For instance one of the applicants who submitted an application to purchase forex to settle his education fee abroad lamented that the delay could make him lose admission.

Chigozie said:

“I applied for e form A since 14th of January, 2022, but to date, my application has not been approved. Please what do I do because the deadline for the payment is 28th. Please help me out.”

NESG Recommendations on AfCFTA 

Some of the recommendations made by the NESG on the African Continental Free Trade Area (AfCFTA) include:

  • Fixing of local refineries
  • Effective border control
  • Removing capital controls
  • Prioritising non-oil forex sources
  • Enhancing the quality of import substitutes
  • Encouraging the inflow of stable investments
  • Constructing of new refineries to boost the availability of foreign exchange

Reliance on Dangote Refinery

For years, the Federal Government has been importing refined petroleum products while it left its refineries unproductive and continues to budget billions of naira for its yearly maintenance and paying billions of naira as subsidy which is characterised by endemic corruption.

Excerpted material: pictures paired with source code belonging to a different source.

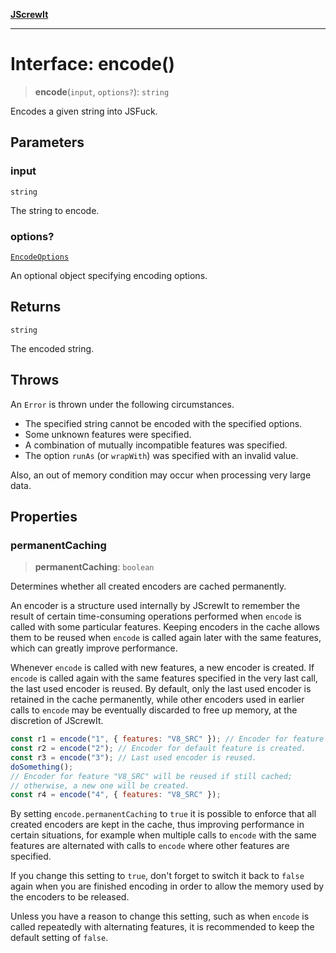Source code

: [**JScrewIt**](../README.md)

***

# Interface: encode()

> **encode**(`input`, `options?`): `string`

Encodes a given string into JSFuck.

## Parameters

### input

`string`

The string to encode.

### options?

[`EncodeOptions`](EncodeOptions.md)

An optional object specifying encoding options.

## Returns

`string`

The encoded string.

## Throws

An `Error` is thrown under the following circumstances.
 - The specified string cannot be encoded with the specified options.
 - Some unknown features were specified.
 - A combination of mutually incompatible features was specified.
 - The option `runAs` (or `wrapWith`) was specified with an invalid value.

Also, an out of memory condition may occur when processing very large data.

## Properties

### permanentCaching

> **permanentCaching**: `boolean`

Determines whether all created encoders are cached permanently.

An encoder is a structure used internally by JScrewIt to remember the result of certain
time-consuming operations performed when `encode` is called with some particular features.
Keeping encoders in the cache allows them to be reused when `encode` is called again later
with the same features, which can greatly improve performance.

Whenever `encode` is called with new features, a new encoder is created.
If `encode` is called again with the same features specified in the very last call, the last
used encoder is reused.
By default, only the last used encoder is retained in the cache permanently, while other
encoders used in earlier calls to `encode` may be eventually discarded to free up memory, at
the discretion of JScrewIt.

```js
const r1 = encode("1", { features: "V8_SRC" }); // Encoder for feature "V8_SRC" is created.
const r2 = encode("2"); // Encoder for default feature is created.
const r3 = encode("3"); // Last used encoder is reused.
doSomething();
// Encoder for feature "V8_SRC" will be reused if still cached;
// otherwise, a new one will be created.
const r4 = encode("4", { features: "V8_SRC" });
```

By setting `encode.permanentCaching` to `true` it is possible to enforce that all created
encoders are kept in the cache, thus improving performance in certain situations, for example
when multiple calls to `encode` with the same features are alternated with calls to `encode`
where other features are specified.

If you change this setting to `true`, don't forget to switch it back to `false` again when
you are finished encoding in order to allow the memory used by the encoders to be released.

Unless you have a reason to change this setting, such as when `encode` is called repeatedly
with alternating features, it is recommended to keep the default setting of `false`.
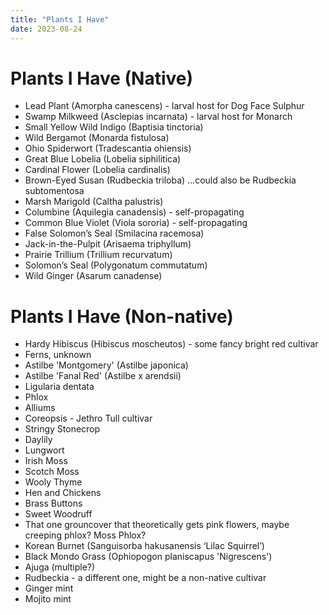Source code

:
 ```yaml
---
title: "Plants I Have"
date: 2023-08-24
---
```


# Plants I Have (Native)
- Lead Plant (Amorpha canescens) - larval host for Dog Face Sulphur
- Swamp Milkweed (Asclepias incarnata) - larval host for Monarch
- Small Yellow Wild Indigo (Baptisia tinctoria)
- Wild Bergamot (Monarda fistulosa)
- Ohio Spiderwort (Tradescantia ohiensis)
- Great Blue Lobelia (Lobelia siphilitica)
- Cardinal Flower (Lobelia cardinalis)
- Brown-Eyed Susan (Rudbeckia triloba) …could also be Rudbeckia subtomentosa
- Marsh Marigold (Caltha palustris)
- Columbine (Aquilegia canadensis) - self-propagating
- Common Blue Violet (Viola sororia) - self-propagating
- False Solomon’s Seal (Smilacina racemosa)
- Jack-in-the-Pulpit (Arisaema triphyllum)
- Prairie Trillium (Trillium recurvatum)
- Solomon’s Seal (Polygonatum commutatum)
- Wild Ginger (Asarum canadense)

# Plants I Have (Non-native)
- Hardy Hibiscus (Hibiscus moscheutos) - some fancy bright red cultivar
- Ferns, unknown
- Astilbe 'Montgomery' (Astilbe japonica)
- Astilbe 'Fanal Red' (Astilbe x arendsii)
- Ligularia dentata
- Phlox
- Alliums
- Coreopsis - Jethro Tull cultivar
- Stringy Stonecrop
- Daylily
- Lungwort
- Irish Moss
- Scotch Moss
- Wooly Thyme
- Hen and Chickens
- Brass Buttons
- Sweet Woodruff
- That one grouncover that theoretically gets pink flowers, maybe creeping phlox? Moss Phlox?
- Korean Burnet (Sanguisorba hakusanensis ‘Lilac Squirrel’)
- Black Mondo Grass (Ophiopogon planiscapus 'Nigrescens')
- Ajuga (multiple?)
- Rudbeckia - a different one, might be a non-native cultivar
- Ginger mint
- Mojito mint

Speaking on the plan of the government to suspend the removal subsidy, Minister of Petroleum (state) Timipre Sylva had on January 24, 2022, who addressed the press in Abuja stated that the government was banking on the launch of Dangote Refinery, owned by the richest African man, to reduce importation of petroleum products.

He said, “What we have to do now is to continue with the discussions we are making, in terms of putting in place a number of measures, one of which is the deployment of an alternative to the Premium Motor Spirit (PMS) and also the rollout of enhanced refining capacity in the country, including the 650,000 barrels per day Dangote refinery,” ThisDay Newspapers quoted him as saying

He promised that the government had planned to embark on the rehabilitation of the four national refineries that have a combined capacity of 450,000 barrels per day, the say promise the government made before the 2015 election.

At the time of this report, no government official had reacted to the NESG recommendations.